For this task, every record below must be reproduced exactly.

[Plain-text document sources]
········

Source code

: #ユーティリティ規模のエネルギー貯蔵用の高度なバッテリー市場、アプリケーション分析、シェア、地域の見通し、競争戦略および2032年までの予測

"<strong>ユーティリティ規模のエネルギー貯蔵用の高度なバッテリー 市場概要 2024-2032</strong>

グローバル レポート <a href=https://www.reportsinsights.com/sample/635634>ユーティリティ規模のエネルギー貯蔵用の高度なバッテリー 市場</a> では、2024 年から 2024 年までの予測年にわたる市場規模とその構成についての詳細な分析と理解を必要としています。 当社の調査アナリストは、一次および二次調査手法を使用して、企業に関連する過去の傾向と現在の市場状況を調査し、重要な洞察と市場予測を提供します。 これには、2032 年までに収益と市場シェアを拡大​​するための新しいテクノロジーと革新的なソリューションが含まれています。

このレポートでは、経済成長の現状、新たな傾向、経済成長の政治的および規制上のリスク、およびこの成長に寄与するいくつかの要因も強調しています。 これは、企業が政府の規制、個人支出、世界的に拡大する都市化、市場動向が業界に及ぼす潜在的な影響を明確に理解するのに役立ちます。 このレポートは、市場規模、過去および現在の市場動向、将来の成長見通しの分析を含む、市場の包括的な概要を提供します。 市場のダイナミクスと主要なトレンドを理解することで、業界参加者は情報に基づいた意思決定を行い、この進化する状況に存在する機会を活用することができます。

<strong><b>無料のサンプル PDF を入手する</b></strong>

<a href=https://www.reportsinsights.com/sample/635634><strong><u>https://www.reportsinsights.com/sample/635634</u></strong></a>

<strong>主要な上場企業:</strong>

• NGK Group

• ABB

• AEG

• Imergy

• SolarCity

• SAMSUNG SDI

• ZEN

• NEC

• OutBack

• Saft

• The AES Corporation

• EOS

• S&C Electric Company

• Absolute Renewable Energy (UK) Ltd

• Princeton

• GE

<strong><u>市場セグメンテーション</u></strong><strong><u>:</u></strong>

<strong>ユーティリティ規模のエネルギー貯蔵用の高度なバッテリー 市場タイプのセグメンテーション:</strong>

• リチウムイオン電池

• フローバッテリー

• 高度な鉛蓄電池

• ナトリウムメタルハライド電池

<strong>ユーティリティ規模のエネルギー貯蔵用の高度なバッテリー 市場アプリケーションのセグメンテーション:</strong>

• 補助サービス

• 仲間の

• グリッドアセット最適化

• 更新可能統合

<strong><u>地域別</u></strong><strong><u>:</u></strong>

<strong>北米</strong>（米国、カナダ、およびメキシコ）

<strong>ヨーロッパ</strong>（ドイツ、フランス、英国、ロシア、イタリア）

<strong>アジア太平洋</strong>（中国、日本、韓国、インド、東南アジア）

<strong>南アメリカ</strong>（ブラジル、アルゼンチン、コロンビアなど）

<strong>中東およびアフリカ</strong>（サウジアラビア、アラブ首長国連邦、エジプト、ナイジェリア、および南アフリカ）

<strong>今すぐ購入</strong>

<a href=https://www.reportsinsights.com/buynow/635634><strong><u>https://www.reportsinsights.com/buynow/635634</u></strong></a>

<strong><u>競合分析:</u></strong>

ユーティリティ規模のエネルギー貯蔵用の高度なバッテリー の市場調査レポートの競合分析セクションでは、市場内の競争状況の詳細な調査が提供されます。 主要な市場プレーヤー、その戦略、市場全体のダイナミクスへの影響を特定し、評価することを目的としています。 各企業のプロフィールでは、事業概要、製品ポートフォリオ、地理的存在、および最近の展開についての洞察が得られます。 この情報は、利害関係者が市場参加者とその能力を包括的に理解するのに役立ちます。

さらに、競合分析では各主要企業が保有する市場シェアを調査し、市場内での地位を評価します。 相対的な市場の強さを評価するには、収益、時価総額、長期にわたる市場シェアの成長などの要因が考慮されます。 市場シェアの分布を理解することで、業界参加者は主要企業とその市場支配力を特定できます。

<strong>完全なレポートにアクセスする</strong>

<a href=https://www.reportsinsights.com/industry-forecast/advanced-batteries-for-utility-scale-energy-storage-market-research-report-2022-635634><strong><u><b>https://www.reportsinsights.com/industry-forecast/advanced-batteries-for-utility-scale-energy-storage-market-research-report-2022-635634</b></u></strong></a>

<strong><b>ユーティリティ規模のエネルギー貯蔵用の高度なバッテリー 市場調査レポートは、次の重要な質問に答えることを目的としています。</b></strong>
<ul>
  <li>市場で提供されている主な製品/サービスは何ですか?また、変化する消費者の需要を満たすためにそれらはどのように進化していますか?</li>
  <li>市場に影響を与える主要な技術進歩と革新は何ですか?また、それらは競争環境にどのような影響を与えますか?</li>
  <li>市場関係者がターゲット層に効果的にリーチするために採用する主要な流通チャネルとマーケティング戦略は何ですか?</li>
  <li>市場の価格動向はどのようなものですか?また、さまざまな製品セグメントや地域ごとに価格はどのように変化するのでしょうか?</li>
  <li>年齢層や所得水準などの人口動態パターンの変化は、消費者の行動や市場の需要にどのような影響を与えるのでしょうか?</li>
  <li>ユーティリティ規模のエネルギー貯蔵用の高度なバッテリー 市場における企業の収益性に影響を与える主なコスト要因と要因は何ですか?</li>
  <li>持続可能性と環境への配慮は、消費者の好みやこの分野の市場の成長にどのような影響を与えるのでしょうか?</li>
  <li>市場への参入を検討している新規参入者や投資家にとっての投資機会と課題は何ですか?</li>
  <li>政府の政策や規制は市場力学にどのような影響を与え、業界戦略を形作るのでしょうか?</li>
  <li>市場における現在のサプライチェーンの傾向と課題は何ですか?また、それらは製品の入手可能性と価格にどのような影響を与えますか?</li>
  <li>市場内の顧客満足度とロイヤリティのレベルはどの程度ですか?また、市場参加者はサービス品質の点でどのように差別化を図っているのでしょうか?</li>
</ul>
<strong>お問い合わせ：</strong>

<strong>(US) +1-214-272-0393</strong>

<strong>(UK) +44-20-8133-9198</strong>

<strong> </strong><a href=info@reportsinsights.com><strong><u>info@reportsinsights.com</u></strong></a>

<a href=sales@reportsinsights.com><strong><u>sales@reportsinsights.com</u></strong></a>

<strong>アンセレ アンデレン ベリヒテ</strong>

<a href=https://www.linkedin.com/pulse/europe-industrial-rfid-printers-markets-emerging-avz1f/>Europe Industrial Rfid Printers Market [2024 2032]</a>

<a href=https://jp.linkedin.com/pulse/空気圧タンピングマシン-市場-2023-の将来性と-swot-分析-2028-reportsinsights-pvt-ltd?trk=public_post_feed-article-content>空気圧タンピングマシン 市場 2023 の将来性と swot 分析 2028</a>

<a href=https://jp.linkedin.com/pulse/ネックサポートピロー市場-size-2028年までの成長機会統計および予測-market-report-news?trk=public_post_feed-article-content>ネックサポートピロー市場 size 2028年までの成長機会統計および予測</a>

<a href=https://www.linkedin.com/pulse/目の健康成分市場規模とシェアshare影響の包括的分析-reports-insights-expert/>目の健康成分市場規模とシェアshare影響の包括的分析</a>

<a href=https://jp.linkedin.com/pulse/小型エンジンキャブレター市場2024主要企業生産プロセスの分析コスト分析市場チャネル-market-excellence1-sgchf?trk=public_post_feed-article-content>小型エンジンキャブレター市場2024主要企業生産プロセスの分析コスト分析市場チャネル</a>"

········

** Solution to this task **
Source code

: #ユーティリティ規模のエネルギー貯蔵用の高度なバッテリー市場、アプリケーション分析、シェア、地域の見通し、競争戦略および2032年までの予測

"<strong>ユーティリティ規模のエネルギー貯蔵用の高度なバッテリー 市場概要 2024-2032</strong>

グローバル レポート <a href=https://www.reportsinsights.com/sample/635634>ユーティリティ規模のエネルギー貯蔵用の高度なバッテリー 市場</a> では、2024 年から 2024 年までの予測年にわたる市場規模とその構成についての詳細な分析と理解を必要としています。 当社の調査アナリストは、一次および二次調査手法を使用して、企業に関連する過去の傾向と現在の市場状況を調査し、重要な洞察と市場予測を提供します。 これには、2032 年までに収益と市場シェアを拡大​​するための新しいテクノロジーと革新的なソリューションが含まれています。

このレポートでは、経済成長の現状、新たな傾向、経済成長の政治的および規制上のリスク、およびこの成長に寄与するいくつかの要因も強調しています。 これは、企業が政府の規制、個人支出、世界的に拡大する都市化、市場動向が業界に及ぼす潜在的な影響を明確に理解するのに役立ちます。 このレポートは、市場規模、過去および現在の市場動向、将来の成長見通しの分析を含む、市場の包括的な概要を提供します。 市場のダイナミクスと主要なトレンドを理解することで、業界参加者は情報に基づいた意思決定を行い、この進化する状況に存在する機会を活用することができます。

<strong><b>無料のサンプル PDF を入手する</b></strong>

<a href=https://www.reportsinsights.com/sample/635634><strong><u>https://www.reportsinsights.com/sample/635634</u></strong></a>

<strong>主要な上場企業:</strong>

• NGK Group

• ABB

• AEG

• Imergy

• SolarCity

• SAMSUNG SDI

• ZEN

• NEC

• OutBack

• Saft

• The AES Corporation

• EOS

• S&C Electric Company

• Absolute Renewable Energy (UK) Ltd

• Princeton

• GE

<strong><u>市場セグメンテーション</u></strong><strong><u>:</u></strong>

<strong>ユーティリティ規模のエネルギー貯蔵用の高度なバッテリー 市場タイプのセグメンテーション:</strong>

• リチウムイオン電池

• フローバッテリー

• 高度な鉛蓄電池

• ナトリウムメタルハライド電池

<strong>ユーティリティ規模のエネルギー貯蔵用の高度なバッテリー 市場アプリケーションのセグメンテーション:</strong>

• 補助サービス

• 仲間の

• グリッドアセット最適化

• 更新可能統合

<strong><u>地域別</u></strong><strong><u>:</u></strong>

<strong>北米</strong>（米国、カナダ、およびメキシコ）

<strong>ヨーロッパ</strong>（ドイツ、フランス、英国、ロシア、イタリア）

<strong>アジア太平洋</strong>（中国、日本、韓国、インド、東南アジア）

<strong>南アメリカ</strong>（ブラジル、アルゼンチン、コロンビアなど）

<strong>中東およびアフリカ</strong>（サウジアラビア、アラブ首長国連邦、エジプト、ナイジェリア、および南アフリカ）

<strong>今すぐ購入</strong>

<a href=https://www.reportsinsights.com/buynow/635634><strong><u>https://www.reportsinsights.com/buynow/635634</u></strong></a>

<strong><u>競合分析:</u></strong>

ユーティリティ規模のエネルギー貯蔵用の高度なバッテリー の市場調査レポートの競合分析セクションでは、市場内の競争状況の詳細な調査が提供されます。 主要な市場プレーヤー、その戦略、市場全体のダイナミクスへの影響を特定し、評価することを目的としています。 各企業のプロフィールでは、事業概要、製品ポートフォリオ、地理的存在、および最近の展開についての洞察が得られます。 この情報は、利害関係者が市場参加者とその能力を包括的に理解するのに役立ちます。

さらに、競合分析では各主要企業が保有する市場シェアを調査し、市場内での地位を評価します。 相対的な市場の強さを評価するには、収益、時価総額、長期にわたる市場シェアの成長などの要因が考慮されます。 市場シェアの分布を理解することで、業界参加者は主要企業とその市場支配力を特定できます。

<strong>完全なレポートにアクセスする</strong>

<a href=https://www.reportsinsights.com/industry-forecast/advanced-batteries-for-utility-scale-energy-storage-market-research-report-2022-635634><strong><u><b>https://www.reportsinsights.com/industry-forecast/advanced-batteries-for-utility-scale-energy-storage-market-research-report-2022-635634</b></u></strong></a>

<strong><b>ユーティリティ規模のエネルギー貯蔵用の高度なバッテリー 市場調査レポートは、次の重要な質問に答えることを目的としています。</b></strong>
<ul>
  <li>市場で提供されている主な製品/サービスは何ですか?また、変化する消費者の需要を満たすためにそれらはどのように進化していますか?</li>
  <li>市場に影響を与える主要な技術進歩と革新は何ですか?また、それらは競争環境にどのような影響を与えますか?</li>
  <li>市場関係者がターゲット層に効果的にリーチするために採用する主要な流通チャネルとマーケティング戦略は何ですか?</li>
  <li>市場の価格動向はどのようなものですか?また、さまざまな製品セグメントや地域ごとに価格はどのように変化するのでしょうか?</li>
  <li>年齢層や所得水準などの人口動態パターンの変化は、消費者の行動や市場の需要にどのような影響を与えるのでしょうか?</li>
  <li>ユーティリティ規模のエネルギー貯蔵用の高度なバッテリー 市場における企業の収益性に影響を与える主なコスト要因と要因は何ですか?</li>
  <li>持続可能性と環境への配慮は、消費者の好みやこの分野の市場の成長にどのような影響を与えるのでしょうか?</li>
  <li>市場への参入を検討している新規参入者や投資家にとっての投資機会と課題は何ですか?</li>
  <li>政府の政策や規制は市場力学にどのような影響を与え、業界戦略を形作るのでしょうか?</li>
  <li>市場における現在のサプライチェーンの傾向と課題は何ですか?また、それらは製品の入手可能性と価格にどのような影響を与えますか?</li>
  <li>市場内の顧客満足度とロイヤリティのレベルはどの程度ですか?また、市場参加者はサービス品質の点でどのように差別化を図っているのでしょうか?</li>
</ul>
<strong>お問い合わせ：</strong>

<strong>(US) +1-214-272-0393</strong>

<strong>(UK) +44-20-8133-9198</strong>

<strong> </strong><a href=info@reportsinsights.com><strong><u>info@reportsinsights.com</u></strong></a>

<a href=sales@reportsinsights.com><strong><u>sales@reportsinsights.com</u></strong></a>

<strong>アンセレ アンデレン ベリヒテ</strong>

<a href=https://www.linkedin.com/pulse/europe-industrial-rfid-printers-markets-emerging-avz1f/>Europe Industrial Rfid Printers Market [2024 2032]</a>

<a href=https://jp.linkedin.com/pulse/空気圧タンピングマシン-市場-2023-の将来性と-swot-分析-2028-reportsinsights-pvt-ltd?trk=public_post_feed-article-content>空気圧タンピングマシン 市場 2023 の将来性と swot 分析 2028</a>

<a href=https://jp.linkedin.com/pulse/ネックサポートピロー市場-size-2028年までの成長機会統計および予測-market-report-news?trk=public_post_feed-article-content>ネックサポートピロー市場 size 2028年までの成長機会統計および予測</a>

<a href=https://www.linkedin.com/pulse/目の健康成分市場規模とシェアshare影響の包括的分析-reports-insights-expert/>目の健康成分市場規模とシェアshare影響の包括的分析</a>

<a href=https://jp.linkedin.com/pulse/小型エンジンキャブレター市場2024主要企業生産プロセスの分析コスト分析市場チャネル-market-excellence1-sgchf?trk=public_post_feed-article-content>小型エンジンキャブレター市場2024主要企業生産プロセスの分析コスト分析市場チャネル</a>"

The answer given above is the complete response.